=== Begin Enclosure ===

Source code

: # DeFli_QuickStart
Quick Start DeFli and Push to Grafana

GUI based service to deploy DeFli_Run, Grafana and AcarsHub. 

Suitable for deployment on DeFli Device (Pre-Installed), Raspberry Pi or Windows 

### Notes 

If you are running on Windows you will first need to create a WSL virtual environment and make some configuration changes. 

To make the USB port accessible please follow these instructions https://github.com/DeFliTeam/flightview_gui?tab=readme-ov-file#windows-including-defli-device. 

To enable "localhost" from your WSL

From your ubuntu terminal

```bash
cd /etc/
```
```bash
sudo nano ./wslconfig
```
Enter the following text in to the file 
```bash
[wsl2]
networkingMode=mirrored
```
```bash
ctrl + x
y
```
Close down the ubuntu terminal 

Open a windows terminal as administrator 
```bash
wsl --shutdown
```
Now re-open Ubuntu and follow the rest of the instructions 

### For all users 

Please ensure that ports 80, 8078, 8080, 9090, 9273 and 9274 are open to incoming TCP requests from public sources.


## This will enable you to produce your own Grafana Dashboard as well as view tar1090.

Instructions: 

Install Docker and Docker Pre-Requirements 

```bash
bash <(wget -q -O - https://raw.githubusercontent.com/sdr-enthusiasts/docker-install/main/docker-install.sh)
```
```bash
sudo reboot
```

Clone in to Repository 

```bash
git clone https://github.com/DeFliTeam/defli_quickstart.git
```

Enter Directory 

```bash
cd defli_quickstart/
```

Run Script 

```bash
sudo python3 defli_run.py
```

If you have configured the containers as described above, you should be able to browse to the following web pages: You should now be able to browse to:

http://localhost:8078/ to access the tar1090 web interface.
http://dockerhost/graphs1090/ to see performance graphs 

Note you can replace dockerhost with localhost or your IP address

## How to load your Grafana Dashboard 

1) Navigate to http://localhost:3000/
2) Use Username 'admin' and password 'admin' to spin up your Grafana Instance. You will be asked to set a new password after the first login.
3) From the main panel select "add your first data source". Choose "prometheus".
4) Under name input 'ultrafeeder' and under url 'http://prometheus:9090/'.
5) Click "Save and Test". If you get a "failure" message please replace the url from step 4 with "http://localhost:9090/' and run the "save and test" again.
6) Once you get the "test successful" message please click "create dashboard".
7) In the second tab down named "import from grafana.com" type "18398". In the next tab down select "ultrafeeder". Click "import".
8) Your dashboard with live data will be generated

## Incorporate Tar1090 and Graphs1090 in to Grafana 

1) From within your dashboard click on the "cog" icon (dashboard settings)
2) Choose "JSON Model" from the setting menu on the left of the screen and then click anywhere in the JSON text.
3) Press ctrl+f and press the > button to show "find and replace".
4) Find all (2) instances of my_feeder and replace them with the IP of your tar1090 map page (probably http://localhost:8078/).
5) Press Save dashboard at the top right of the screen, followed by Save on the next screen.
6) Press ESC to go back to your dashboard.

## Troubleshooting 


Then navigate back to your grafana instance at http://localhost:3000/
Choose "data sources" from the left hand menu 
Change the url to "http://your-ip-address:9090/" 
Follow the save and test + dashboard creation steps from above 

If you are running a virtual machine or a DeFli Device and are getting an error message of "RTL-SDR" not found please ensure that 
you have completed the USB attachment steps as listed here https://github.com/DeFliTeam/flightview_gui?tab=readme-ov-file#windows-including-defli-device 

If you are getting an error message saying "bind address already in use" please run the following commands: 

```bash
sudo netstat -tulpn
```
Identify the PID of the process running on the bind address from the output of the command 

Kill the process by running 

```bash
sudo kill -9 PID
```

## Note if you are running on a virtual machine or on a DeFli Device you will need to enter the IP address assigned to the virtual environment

=== End Enclosure ===

== The problem ==
Up to and including the last line of the records above, print exactly every line from the one that contains "4) Find all" onward.

== Reply to the task ==
4) Find all (2) instances of my_feeder and replace them with the IP of your tar1090 map page (probably http://localhost:8078/).
5) Press Save dashboard at the top right of the screen, followed by Save on the next screen.
6) Press ESC to go back to your dashboard.

## Troubleshooting 


Then navigate back to your grafana instance at http://localhost:3000/
Choose "data sources" from the left hand menu 
Change the url to "http://your-ip-address:9090/" 
Follow the save and test + dashboard creation steps from above 

If you are running a virtual machine or a DeFli Device and are getting an error message of "RTL-SDR" not found please ensure that 
you have completed the USB attachment steps as listed here https://github.com/DeFliTeam/flightview_gui?tab=readme-ov-file#windows-including-defli-device 

If you are getting an error message saying "bind address already in use" please run the following commands: 

```bash
sudo netstat -tulpn
```
Identify the PID of the process running on the bind address from the output of the command 

Kill the process by running 

```bash
sudo kill -9 PID
```

## Note if you are running on a virtual machine or on a DeFli Device you will need to enter the IP address assigned to the virtual environment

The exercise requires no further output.